» AIM OF THE EXERCISE
In the entries below, find the line with "mailing lists, etc.)." and the line with "By incorporating this". Reproduce those two lines and every line between them exactly, and nothing more.

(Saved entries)
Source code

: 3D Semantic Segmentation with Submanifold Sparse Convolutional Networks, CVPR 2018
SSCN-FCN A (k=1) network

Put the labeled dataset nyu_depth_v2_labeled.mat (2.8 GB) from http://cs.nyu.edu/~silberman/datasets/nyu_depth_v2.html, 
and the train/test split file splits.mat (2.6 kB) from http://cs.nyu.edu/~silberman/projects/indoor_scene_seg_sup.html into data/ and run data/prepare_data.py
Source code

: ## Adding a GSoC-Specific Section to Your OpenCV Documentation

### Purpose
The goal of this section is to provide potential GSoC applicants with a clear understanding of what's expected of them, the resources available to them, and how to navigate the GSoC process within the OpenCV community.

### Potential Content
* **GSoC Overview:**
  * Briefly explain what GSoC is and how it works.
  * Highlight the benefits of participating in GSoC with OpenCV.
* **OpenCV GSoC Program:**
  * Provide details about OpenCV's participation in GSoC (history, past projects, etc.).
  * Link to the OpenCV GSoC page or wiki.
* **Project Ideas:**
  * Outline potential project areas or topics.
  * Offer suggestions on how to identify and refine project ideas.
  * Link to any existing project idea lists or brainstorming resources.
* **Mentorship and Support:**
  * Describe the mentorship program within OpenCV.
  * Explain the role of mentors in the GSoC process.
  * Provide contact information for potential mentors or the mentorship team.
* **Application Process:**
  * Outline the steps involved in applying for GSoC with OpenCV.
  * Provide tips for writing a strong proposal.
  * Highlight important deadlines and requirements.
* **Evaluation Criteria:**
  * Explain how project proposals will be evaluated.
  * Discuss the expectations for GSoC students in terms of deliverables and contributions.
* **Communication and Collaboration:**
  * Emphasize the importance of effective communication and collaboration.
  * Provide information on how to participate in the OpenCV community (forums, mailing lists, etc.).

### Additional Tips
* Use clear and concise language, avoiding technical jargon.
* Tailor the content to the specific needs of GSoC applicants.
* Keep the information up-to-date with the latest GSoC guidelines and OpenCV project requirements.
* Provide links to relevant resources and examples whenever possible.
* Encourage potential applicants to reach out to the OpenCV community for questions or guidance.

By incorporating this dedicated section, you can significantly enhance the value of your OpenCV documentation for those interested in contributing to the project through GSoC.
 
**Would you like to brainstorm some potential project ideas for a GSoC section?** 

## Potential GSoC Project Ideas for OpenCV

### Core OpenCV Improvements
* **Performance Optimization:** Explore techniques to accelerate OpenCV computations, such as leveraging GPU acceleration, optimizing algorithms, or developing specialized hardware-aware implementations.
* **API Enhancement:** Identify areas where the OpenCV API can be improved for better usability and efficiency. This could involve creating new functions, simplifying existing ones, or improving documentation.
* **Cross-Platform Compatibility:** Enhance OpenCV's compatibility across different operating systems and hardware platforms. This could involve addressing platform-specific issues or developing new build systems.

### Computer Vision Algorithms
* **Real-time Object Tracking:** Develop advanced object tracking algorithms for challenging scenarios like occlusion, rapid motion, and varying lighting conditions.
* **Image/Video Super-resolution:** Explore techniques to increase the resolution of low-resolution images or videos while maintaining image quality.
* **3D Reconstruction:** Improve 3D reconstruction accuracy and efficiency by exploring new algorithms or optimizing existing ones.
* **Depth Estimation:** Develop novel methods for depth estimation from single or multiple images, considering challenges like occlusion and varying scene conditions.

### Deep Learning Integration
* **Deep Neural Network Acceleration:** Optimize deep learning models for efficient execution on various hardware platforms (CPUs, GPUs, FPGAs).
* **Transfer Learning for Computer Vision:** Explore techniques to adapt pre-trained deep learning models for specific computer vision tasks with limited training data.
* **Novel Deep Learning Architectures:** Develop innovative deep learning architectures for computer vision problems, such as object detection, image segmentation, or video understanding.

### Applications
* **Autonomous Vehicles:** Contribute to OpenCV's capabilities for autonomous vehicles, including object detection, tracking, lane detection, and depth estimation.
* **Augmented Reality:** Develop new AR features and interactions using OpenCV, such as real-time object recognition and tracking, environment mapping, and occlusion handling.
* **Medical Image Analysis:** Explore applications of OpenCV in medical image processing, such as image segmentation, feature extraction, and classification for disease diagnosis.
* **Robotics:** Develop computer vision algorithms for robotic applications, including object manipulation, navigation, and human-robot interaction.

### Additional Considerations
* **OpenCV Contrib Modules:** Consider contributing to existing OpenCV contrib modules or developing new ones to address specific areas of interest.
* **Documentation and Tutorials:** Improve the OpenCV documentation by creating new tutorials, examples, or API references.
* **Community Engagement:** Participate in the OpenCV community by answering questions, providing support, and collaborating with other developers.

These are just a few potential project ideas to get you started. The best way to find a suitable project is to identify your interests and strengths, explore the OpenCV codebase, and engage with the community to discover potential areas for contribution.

» ANSWER SECTION
  * Provide information on how to participate in the OpenCV community (forums, mailing lists, etc.).

### Additional Tips
* Use clear and concise language, avoiding technical jargon.
* Tailor the content to the specific needs of GSoC applicants.
* Keep the information up-to-date with the latest GSoC guidelines and OpenCV project requirements.
* Provide links to relevant resources and examples whenever possible.
* Encourage potential applicants to reach out to the OpenCV community for questions or guidance.

By incorporating this dedicated section, you can significantly enhance the value of your OpenCV documentation for those interested in contributing to the project through GSoC.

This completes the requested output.